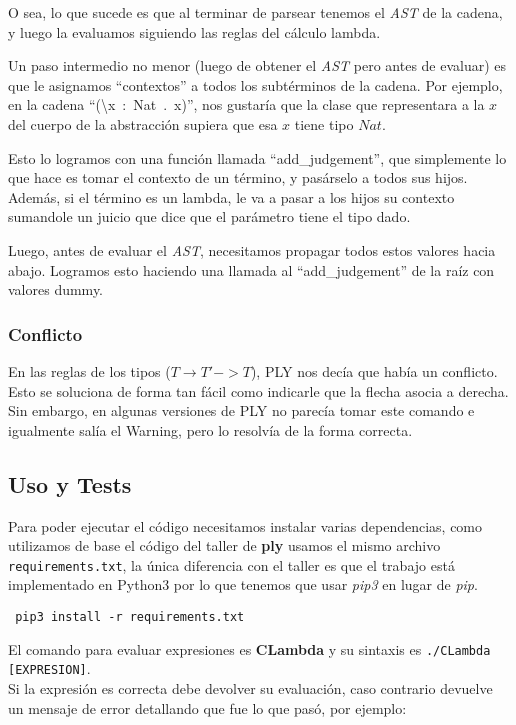 \documentclass[spanish, a4paper]{article}
\begin{document}
O sea, lo que sucede es que al terminar de parsear tenemos el \textit{AST} de la cadena, y luego la evaluamos siguiendo las reglas del cálculo lambda.

Un paso intermedio no menor (luego de obtener el \textit{AST} pero antes de evaluar) es que le asignamos ``contextos'' a todos los subtérminos de la cadena. Por ejemplo, en la cadena ``(\textbackslash x\ :\ Nat\ .\ x)'', nos gustaría que la clase que representara a la $x$ del cuerpo de la abstracción supiera que esa $x$ tiene tipo $Nat$.

Esto lo logramos con una función llamada ``add\_judgement'', que simplemente lo que hace es tomar el contexto de un término, y pasárselo a todos sus hijos. Además, si el término es un lambda, le va a pasar a los hijos su contexto sumandole un juicio que dice que el parámetro tiene el tipo dado.

Luego, antes de evaluar el \textit{AST}, necesitamos propagar todos estos valores hacia abajo. Logramos esto haciendo una llamada al ``add\_judgement'' de la raíz con valores dummy.

\subsubsection{Conflicto}

En las reglas de los tipos ($T \rightarrow T' -> T$), PLY nos decía que había un conflicto. Esto se soluciona de forma tan fácil como indicarle que la flecha asocia a derecha. Sin embargo, en algunas versiones de PLY no parecía tomar este comando e igualmente salía el Warning, pero lo resolvía de la forma correcta.

\subsection{Uso y Tests}
Para poder ejecutar el código necesitamos instalar varias dependencias, como utilizamos de base el código del taller de \textbf{ply} usamos el mismo archivo \verb|requirements.txt|, la única diferencia con el taller es que el trabajo está implementado en Python3 por lo que tenemos que usar \textit{pip3} en lugar de \textit{pip}.

\verb| pip3 install -r requirements.txt |

El comando para evaluar expresiones es \textbf{CLambda} y su sintaxis es \verb|./CLambda [EXPRESION]|.\\
Si la expresión es correcta debe devolver su evaluación, caso contrario devuelve un mensaje de error detallando que fue lo que pasó, por ejemplo:
\end{document}
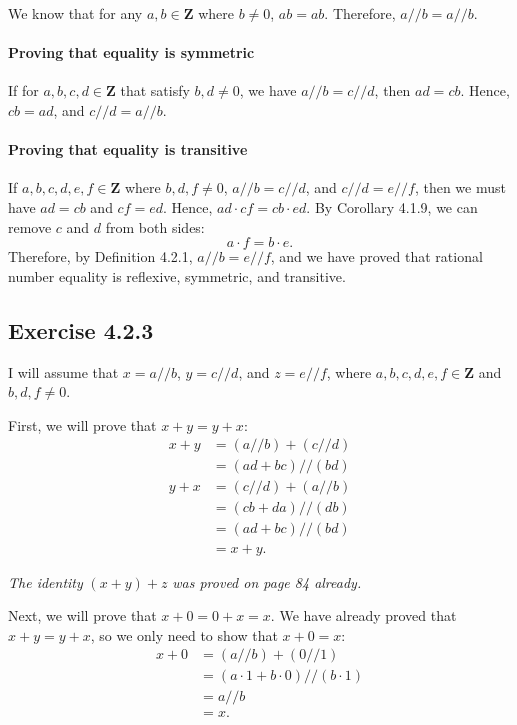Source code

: \documentclass[12pt, oneside]{book}
\begin{document}
	We know that for any $a, b \in \mathbf{Z}$ where $b \ne 0$, $ab = ab$. Therefore, $a // b = a // b$.
	
	\paragraph*{Proving that equality is symmetric}
	
	If for $a, b, c, d \in \mathbf{Z}$ that satisfy $b, d \ne 0$, we have $a // b = c // d$, then $ad = cb$. Hence, $cb = ad$, and $c // d = a // b$.
	
	\paragraph*{Proving that equality is transitive}
	
	If $a, b, c, d, e, f \in \mathbf{Z}$ where $b, d, f \ne 0$, $a // b = c // d$, and $c // d = e // f$, then we must have $ad = cb$ and $cf = ed$. Hence, $ad \cdot cf = cb \cdot ed$. By Corollary 4.1.9, we can remove $c$ and $d$ from both sides:
	\[a \cdot f = b \cdot e.\]
	Therefore, by Definition 4.2.1, $a // b = e // f$, and we have proved that rational number equality is reflexive, symmetric, and transitive.
	
	\subsection*{Exercise 4.2.3}
	
	I will assume that $x = a // b$, $y = c // d$, and $z = e // f$, where $a, b, c, d, e, f \in \mathbf{Z}$ and $b, d, f \ne 0$.
	
	First, we will prove that $x + y = y + x$:
	\begin{align*}
		x + y &= (a // b) + (c // d) \\
		&= (ad + bc) // (bd) \\
		y + x &= (c // d) + (a // b) \\
		&= (cb + da) // (db) \\
		&= (ad + bc) // (bd) \\
		&= x + y.
	\end{align*}
	
	\emph{The identity} $(x + y) + z$ \emph{was proved on page 84 already.}
	
	Next, we will prove that $x + 0 = 0 + x = x$. We have already proved that $x + y = y + x$, so we only need to show that $x + 0 = x$:
	\[\begin{split}
		x + 0 &= (a // b) + (0 // 1) \\
		&= (a \cdot 1 + b \cdot 0) // (b \cdot 1) \\
		&= a // b \\
		&= x.
	\end{split}\]
	
\end{document}

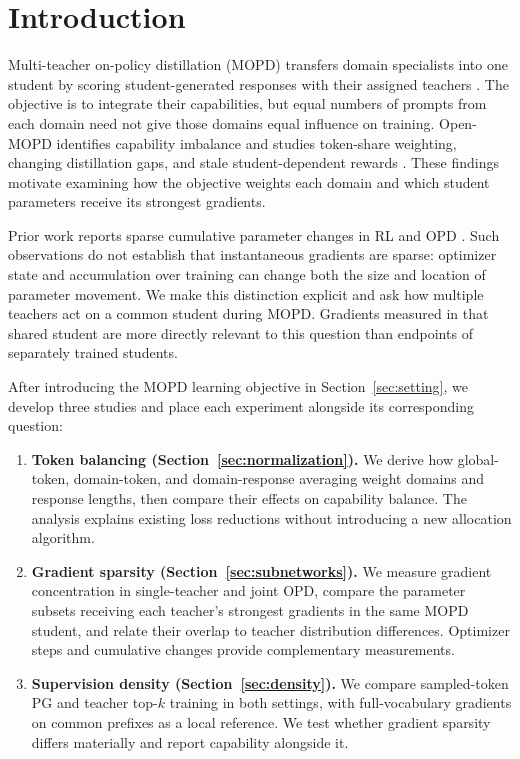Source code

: \section{Introduction}
\label{sec:intro}

Multi-teacher on-policy distillation (MOPD) transfers domain specialists
into one student by scoring student-generated responses with their
assigned teachers \citep{ma2026mopdmultiteacheronpolicydistillation}.
The objective is to integrate their capabilities, but equal numbers
of prompts from each domain need not give those domains equal influence
on training. Open-MOPD identifies capability imbalance and studies
token-share weighting, changing distillation gaps, and stale
student-dependent rewards \citep{gao2026openmopddiagnosingfixingcapability}.
These findings motivate examining how the objective weights each
domain and which student parameters receive its strongest gradients.

Prior work reports sparse cumulative parameter changes in RL
\citep{mukherjee2025subnetworks} and OPD
\citep{yu2026denseupdates,shen2026opdgeometry}.
Such observations do not establish that instantaneous gradients are
sparse: optimizer state and accumulation over training can change
both the size and location of parameter movement. We make this
distinction explicit and ask how multiple teachers act on a common
student during MOPD. Gradients measured in that shared student are
more directly relevant to this question than endpoints of separately
trained students.

After introducing the MOPD learning objective in
Section~\ref{sec:setting}, we develop three studies and place each
experiment alongside its corresponding question:
\begin{enumerate}
\item \textbf{Token balancing (Section~\ref{sec:normalization}).}
We derive how global-token, domain-token, and domain-response averaging
weight domains and response lengths, then compare their effects on
capability balance. The analysis explains existing loss reductions
without introducing a new allocation algorithm.
\item \textbf{Gradient sparsity (Section~\ref{sec:subnetworks}).}
We measure gradient concentration in single-teacher and joint OPD,
compare the parameter subsets receiving each teacher's strongest
gradients in the same MOPD student, and relate their overlap to
teacher distribution differences. Optimizer steps and cumulative
changes provide complementary measurements.
\item \textbf{Supervision density (Section~\ref{sec:density}).}
We compare sampled-token PG and teacher top-$k$ training in both
settings, with full-vocabulary gradients on common prefixes as a
local reference. We test whether gradient sparsity differs materially
and report capability alongside it.
\end{enumerate}

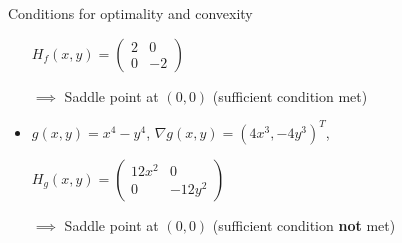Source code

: \documentclass[11pt,compress,t,notes=noshow, xcolor=table]{beamer}
\begin{document}
\begin{vbframe}{Conditions for optimality and convexity}
\begin{itemize}
        $H_f(x,y) = \begin{pmatrix}2 & 0 \\ 0 & -2\end{pmatrix}$
        
        $\implies$ Saddle point at $(0,0)$ (sufficient condition met)

    \vspace{\baselineskip}
        
    \item $g(x,y) = x^4 - y^4$, $\nabla g(x,y) = (4x^3,-4y^3)^T$,
    
        $H_g(x,y) = \begin{pmatrix}12x^2 & 0 \\ 0 & -12y^2\end{pmatrix}$

        $\implies$ Saddle point at $(0,0)$ (sufficient condition \textbf{not} met)
\end{itemize}

\end{vbframe}

\endlecture
\end{document}
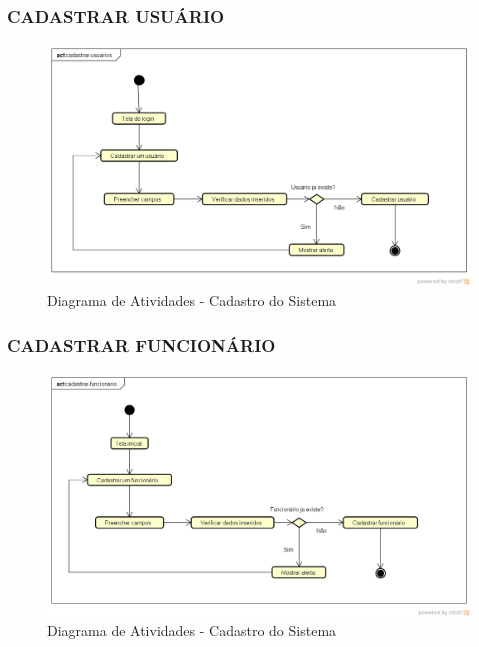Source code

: \subsubsection{CADASTRAR USUÁRIO}
\begin{figure}[htb]
	\caption{\label{fig_cadastro} Diagrama de Atividades - Cadastro do Sistema}
	\begin{center}
	    \includegraphics[width=0.7\linewidth]{imagens/usuarios.png}
	\end{center}
\end{figure}

\newpage

\subsubsection{CADASTRAR FUNCIONÁRIO}
\begin{figure}[htb]
	\caption{\label{fig_cadastro} Diagrama de Atividades - Cadastro do Sistema}
	\begin{center}
	    \includegraphics[width=0.8\linewidth]{imagens/funcionario.png}
	\end{center}
\end{figure}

---*---

All entries should be restated word for word; no images belong in the copy.

• ANSWER BOX
 \documentclass[spanish, a4paper]{article}
\begin{document}
O sea, lo que sucede es que al terminar de parsear tenemos el \textit{AST} de la cadena, y luego la evaluamos siguiendo las reglas del cálculo lambda.

Un paso intermedio no menor (luego de obtener el \textit{AST} pero antes de evaluar) es que le asignamos ``contextos'' a todos los subtérminos de la cadena. Por ejemplo, en la cadena ``(\textbackslash x\ :\ Nat\ .\ x)'', nos gustaría que la clase que representara a la $x$ del cuerpo de la abstracción supiera que esa $x$ tiene tipo $Nat$.

Esto lo logramos con una función llamada ``add\_judgement'', que simplemente lo que hace es tomar el contexto de un término, y pasárselo a todos sus hijos. Además, si el término es un lambda, le va a pasar a los hijos su contexto sumandole un juicio que dice que el parámetro tiene el tipo dado.

Luego, antes de evaluar el \textit{AST}, necesitamos propagar todos estos valores hacia abajo. Logramos esto haciendo una llamada al ``add\_judgement'' de la raíz con valores dummy.

\subsubsection{Conflicto}

En las reglas de los tipos ($T \rightarrow T' -> T$), PLY nos decía que había un conflicto. Esto se soluciona de forma tan fácil como indicarle que la flecha asocia a derecha. Sin embargo, en algunas versiones de PLY no parecía tomar este comando e igualmente salía el Warning, pero lo resolvía de la forma correcta.

\subsection{Uso y Tests}
Para poder ejecutar el código necesitamos instalar varias dependencias, como utilizamos de base el código del taller de \textbf{ply} usamos el mismo archivo \verb|requirements.txt|, la única diferencia con el taller es que el trabajo está implementado en Python3 por lo que tenemos que usar \textit{pip3} en lugar de \textit{pip}.

\verb| pip3 install -r requirements.txt |

El comando para evaluar expresiones es \textbf{CLambda} y su sintaxis es \verb|./CLambda [EXPRESION]|.\\
Si la expresión es correcta debe devolver su evaluación, caso contrario devuelve un mensaje de error detallando que fue lo que pasó, por ejemplo:
\end{document}
Source code

: \documentclass[12pt, oneside]{book}
\begin{document}
	We know that for any $a, b \in \mathbf{Z}$ where $b \ne 0$, $ab = ab$. Therefore, $a // b = a // b$.
	
	\paragraph*{Proving that equality is symmetric}
	
	If for $a, b, c, d \in \mathbf{Z}$ that satisfy $b, d \ne 0$, we have $a // b = c // d$, then $ad = cb$. Hence, $cb = ad$, and $c // d = a // b$.
	
	\paragraph*{Proving that equality is transitive}
	
	If $a, b, c, d, e, f \in \mathbf{Z}$ where $b, d, f \ne 0$, $a // b = c // d$, and $c // d = e // f$, then we must have $ad = cb$ and $cf = ed$. Hence, $ad \cdot cf = cb \cdot ed$. By Corollary 4.1.9, we can remove $c$ and $d$ from both sides:
	\[a \cdot f = b \cdot e.\]
	Therefore, by Definition 4.2.1, $a // b = e // f$, and we have proved that rational number equality is reflexive, symmetric, and transitive.
	
	\subsection*{Exercise 4.2.3}
	
	I will assume that $x = a // b$, $y = c // d$, and $z = e // f$, where $a, b, c, d, e, f \in \mathbf{Z}$ and $b, d, f \ne 0$.
	
	First, we will prove that $x + y = y + x$:
	\begin{align*}
		x + y &= (a // b) + (c // d) \\
		&= (ad + bc) // (bd) \\
		y + x &= (c // d) + (a // b) \\
		&= (cb + da) // (db) \\
		&= (ad + bc) // (bd) \\
		&= x + y.
	\end{align*}
	
	\emph{The identity} $(x + y) + z$ \emph{was proved on page 84 already.}
	
	Next, we will prove that $x + 0 = 0 + x = x$. We have already proved that $x + y = y + x$, so we only need to show that $x + 0 = x$:
	\[\begin{split}
		x + 0 &= (a // b) + (0 // 1) \\
		&= (a \cdot 1 + b \cdot 0) // (b \cdot 1) \\
		&= a // b \\
		&= x.
	\end{split}\]
	
\end{document}

Source code

: \section{Introduction}
\label{sec:intro}

Multi-teacher on-policy distillation (MOPD) transfers domain specialists
into one student by scoring student-generated responses with their
assigned teachers \citep{ma2026mopdmultiteacheronpolicydistillation}.
The objective is to integrate their capabilities, but equal numbers
of prompts from each domain need not give those domains equal influence
on training. Open-MOPD identifies capability imbalance and studies
token-share weighting, changing distillation gaps, and stale
student-dependent rewards \citep{gao2026openmopddiagnosingfixingcapability}.
These findings motivate examining how the objective weights each
domain and which student parameters receive its strongest gradients.

Prior work reports sparse cumulative parameter changes in RL
\citep{mukherjee2025subnetworks} and OPD
\citep{yu2026denseupdates,shen2026opdgeometry}.
Such observations do not establish that instantaneous gradients are
sparse: optimizer state and accumulation over training can change
both the size and location of parameter movement. We make this
distinction explicit and ask how multiple teachers act on a common
student during MOPD. Gradients measured in that shared student are
more directly relevant to this question than endpoints of separately
trained students.

After introducing the MOPD learning objective in
Section~\ref{sec:setting}, we develop three studies and place each
experiment alongside its corresponding question:
\begin{enumerate}
\item \textbf{Token balancing (Section~\ref{sec:normalization}).}
We derive how global-token, domain-token, and domain-response averaging
weight domains and response lengths, then compare their effects on
capability balance. The analysis explains existing loss reductions
without introducing a new allocation algorithm.
\item \textbf{Gradient sparsity (Section~\ref{sec:subnetworks}).}
We measure gradient concentration in single-teacher and joint OPD,
compare the parameter subsets receiving each teacher's strongest
gradients in the same MOPD student, and relate their overlap to
teacher distribution differences. Optimizer steps and cumulative
changes provide complementary measurements.
\item \textbf{Supervision density (Section~\ref{sec:density}).}
We compare sampled-token PG and teacher top-$k$ training in both
settings, with full-vocabulary gradients on common prefixes as a
local reference. We test whether gradient sparsity differs materially
and report capability alongside it.
\end{enumerate}

Source code

: \documentclass[11pt,compress,t,notes=noshow, xcolor=table]{beamer}
\begin{document}
\begin{vbframe}{Conditions for optimality and convexity}
\begin{itemize}
        $H_f(x,y) = \begin{pmatrix}2 & 0 \\ 0 & -2\end{pmatrix}$
        
        $\implies$ Saddle point at $(0,0)$ (sufficient condition met)

    \vspace{\baselineskip}
        
    \item $g(x,y) = x^4 - y^4$, $\nabla g(x,y) = (4x^3,-4y^3)^T$,
    
        $H_g(x,y) = \begin{pmatrix}12x^2 & 0 \\ 0 & -12y^2\end{pmatrix}$

        $\implies$ Saddle point at $(0,0)$ (sufficient condition \textbf{not} met)
\end{itemize}

\end{vbframe}

\endlecture
\end{document}
Source code

: \subsubsection{CADASTRAR USUÁRIO}
\begin{figure}[htb]
	\caption{\label{fig_cadastro} Diagrama de Atividades - Cadastro do Sistema}
	\begin{center}
	    \includegraphics[width=0.7\linewidth]{imagens/usuarios.png}
	\end{center}
\end{figure}

\newpage

\subsubsection{CADASTRAR FUNCIONÁRIO}
\begin{figure}[htb]
	\caption{\label{fig_cadastro} Diagrama de Atividades - Cadastro do Sistema}
	\begin{center}
	    \includegraphics[width=0.8\linewidth]{imagens/funcionario.png}
	\end{center}
\end{figure}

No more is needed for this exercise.